WUNC’s Dave DeWitt posted last night a reply sent by Sen. David Curtis (R-Gaston, Iredell, Lincoln) to teacher Sarah Wiles, who emailed the General Assembly about her frustrations with the state of the teaching profession and the unwillingness on the part of lawmakers to pay teachers a decent salary.
Sen. Curtis wasn’t having what she had to tell him.
From: Sen. David Curtis
Date: May 12, 2014 at 9:46:57
I have given your e-mail titled “I am embarrassed to confess: I am a teacher” some thought, and these are my ideas. A teacher has an incredible influence on students–for good or for bad. My teachers, coaches, and Boy Scout leaders had a great influence on my decision to go to college which was not a family tradition. My concern is that your students are picking up on your attitude toward the teaching profession. Since you naturally do not want to remain in a profession of which you are ashamed, here are my suggestions for what you should tell your potential new private sector employer:
1. You expect to make a lot more than you made as a teacher because everyone knows how poorly compensated teachers are.
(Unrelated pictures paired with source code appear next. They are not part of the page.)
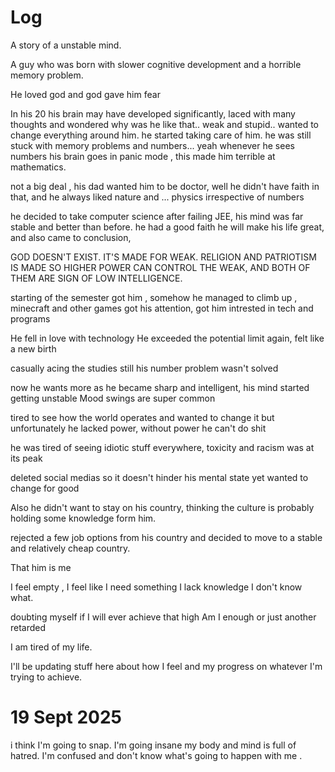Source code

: # Log

A story of a unstable mind.

A guy who was born with slower cognitive development and a horrible memory problem.

He loved god and god gave him fear 

In his 20 his brain may have developed significantly, laced with many thoughts and wondered why was he like that.. weak and stupid.. wanted to change everything around him.
he started taking care of him.
he was still stuck with memory problems and numbers... yeah whenever he sees numbers his brain goes in panic mode , this made him terrible at mathematics.

not a big deal , his dad wanted him to be doctor, well he didn't have faith in that, and he always liked nature and ... physics irrespective of numbers 

he decided to take computer science after failing JEE, his mind was far stable and better than before. he had a good faith he will make his life great, and also came to conclusion, 

GOD DOESN'T EXIST. 
IT'S MADE FOR WEAK. 
RELIGION AND PATRIOTISM IS MADE SO HIGHER POWER CAN CONTROL THE WEAK,
AND BOTH OF THEM ARE SIGN OF LOW INTELLIGENCE.

starting of the semester got him , somehow he managed to climb up , minecraft and other games got his attention, got him intrested in tech and programs 

He fell in love with technology 
He exceeded the potential limit again, felt like a new birth

casually acing the studies
still his number problem wasn't solved

now he wants more 
as he became sharp and intelligent, his mind started getting unstable 
Mood swings are super common 

tired to see how the world operates and wanted to change it but unfortunately he lacked power, without power he can't do shit 

he was tired of seeing idiotic stuff everywhere, toxicity and racism was at its peak 

deleted social medias so it doesn't hinder his mental state 
yet wanted to change for good 

Also he didn't want to stay on his country, thinking the culture is probably holding some knowledge form him.

rejected a few job options from his country and decided to move to a stable and relatively cheap country.

That him is me 

I feel empty , I feel like I need something I lack knowledge I don't know what.

doubting myself if I will ever achieve that high 
Am I enough or just another retarded

I am tired of my life.

I'll be updating stuff here about how I feel and my progress on whatever I'm trying to achieve.



# 19 Sept 2025

i think I'm going to snap. 
I'm going insane 
my body and mind is full of hatred.
I'm confused and don't know what's going to happen with me .
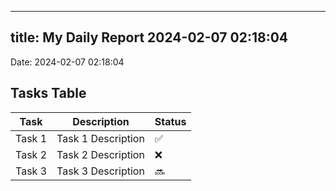 
---
title: My Daily Report 2024-02-07 02:18:04
---

Date: 2024-02-07 02:18:04

## Tasks Table

| Task | Description | Status |
|------|-------------|--------|
| Task 1 | Task 1 Description | ✅ |
| Task 2 | Task 2 Description | ❌ |
| Task 3 | Task 3 Description | 🔜 |
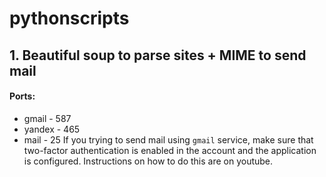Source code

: # pythonscripts

## 1. Beautiful soup to parse sites + MIME to send mail
#### Ports:
- gmail - 587
- yandex - 465
- mail - 25
If you trying to send mail using `gmail` service, make sure that two-factor authentication is enabled in the account and the application is configured. Instructions on how to do this are on youtube.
2. You expect at least eight weeks paid vacation per year because that is what the taxpayers of North Carolina gave you back when you were a poorly compensated teacher
3. You expect a defined contribution retirement plan that will guarantee you about $35,000 per year for life after working 30 years even if you live to be 104 years old. Your employer will need to put about $16,000 per year into your retirement plan each year combined with your $2,000 contribution for the next 30 years to achieve this benefit. If he objects, explain to him that a judge has ruled that the taxpayers of North Carolina must provide this benefit to every public school teacher. Surely your new employer wants to give better benefits than the benefits you received as a poorly compensated teacher.
4. Your potential employer may tell you that he has heard that most North Carolina workers make less than the national average because we are a low cost-of-living- state, private sector workers making 87% of the national average and teachers making 85% of the national average. Tell him that may be true, but to keep that confidential because the teachers union has convinced parents that teachers are grossly undercompensated based on a flawed teachers union survey of teacher pay.
I support the teacher pay raise but am very concerned that the teachers union has successfully presented to the public a deceptive view of total teacher compensation that is simply not consistent with the facts.